═══ Dataset records

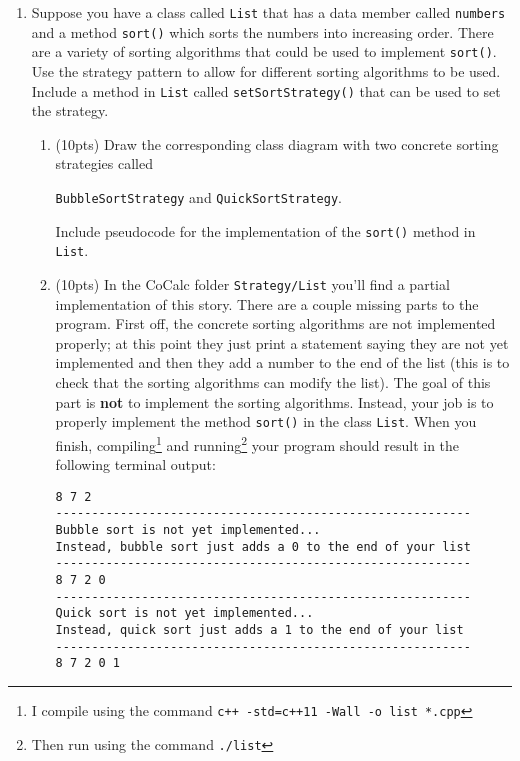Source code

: \documentclass[11pt]{article}
\newlength{\up}\setlength{\up}{-\baselineskip}
\begin{document}
\begin{enumerate}
\begin{enumerate}
  \end{enumerate}

\newpage

  \item Suppose you have a class called \texttt{List} that has a data member called \texttt{numbers} and a method \texttt{sort()} which sorts the numbers into increasing order. There are a variety of sorting algorithms that could be used to implement \texttt{sort()}. Use the strategy pattern to allow for different sorting algorithms to be used. Include a method in \texttt{List} called \texttt{setSortStrategy()} that can be used to set the strategy. 

  \begin{enumerate}

    \item (10pts) Draw the corresponding class diagram with two concrete sorting strategies called 

    \texttt{BubbleSortStrategy} and \texttt{QuickSortStrategy}. 
    
     Include pseudocode for the implementation of the \texttt{sort()} method in \texttt{List}. 

  \vfill

  \item (10pts) In the CoCalc folder \texttt{Strategy/List} you'll find a partial implementation of this story. There are a couple missing parts to the program. First off, the concrete sorting algorithms are not implemented properly; at this point they just print a statement saying they are not yet implemented and then they add a number to the end of the list (this is to check that the sorting algorithms can modify the list). The goal of this part is {\bf not} to implement the sorting algorithms. Instead, your job is to properly implement the method \texttt{sort()} in the class \texttt{List}. When you finish, compiling\footnote{I compile using the command \texttt{c++ -std=c++11 -Wall -o list *.cpp}} and running\footnote{Then run using the command \texttt{./list}} your program should result in the following terminal output:
\begin{verbatim}
8 7 2 
----------------------------------------------------------
Bubble sort is not yet implemented...                     
Instead, bubble sort just adds a 0 to the end of your list
----------------------------------------------------------
8 7 2 0 
----------------------------------------------------------
Quick sort is not yet implemented...                      
Instead, quick sort just adds a 1 to the end of your list 
----------------------------------------------------------
8 7 2 0 1 
\end{verbatim}


\end{enumerate}
\end{enumerate}
\end{document}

══════

Assignment –
In the entries above, find each line with the string "your" and copy it.

Answer box –
  \item (10pts) In the CoCalc folder \texttt{Strategy/List} you'll find a partial implementation of this story. There are a couple missing parts to the program. First off, the concrete sorting algorithms are not implemented properly; at this point they just print a statement saying they are not yet implemented and then they add a number to the end of the list (this is to check that the sorting algorithms can modify the list). The goal of this part is {\bf not} to implement the sorting algorithms. Instead, your job is to properly implement the method \texttt{sort()} in the class \texttt{List}. When you finish, compiling\footnote{I compile using the command \texttt{c++ -std=c++11 -Wall -o list *.cpp}} and running\footnote{Then run using the command \texttt{./list}} your program should result in the following terminal output:
Instead, bubble sort just adds a 0 to the end of your list
Instead, quick sort just adds a 1 to the end of your list 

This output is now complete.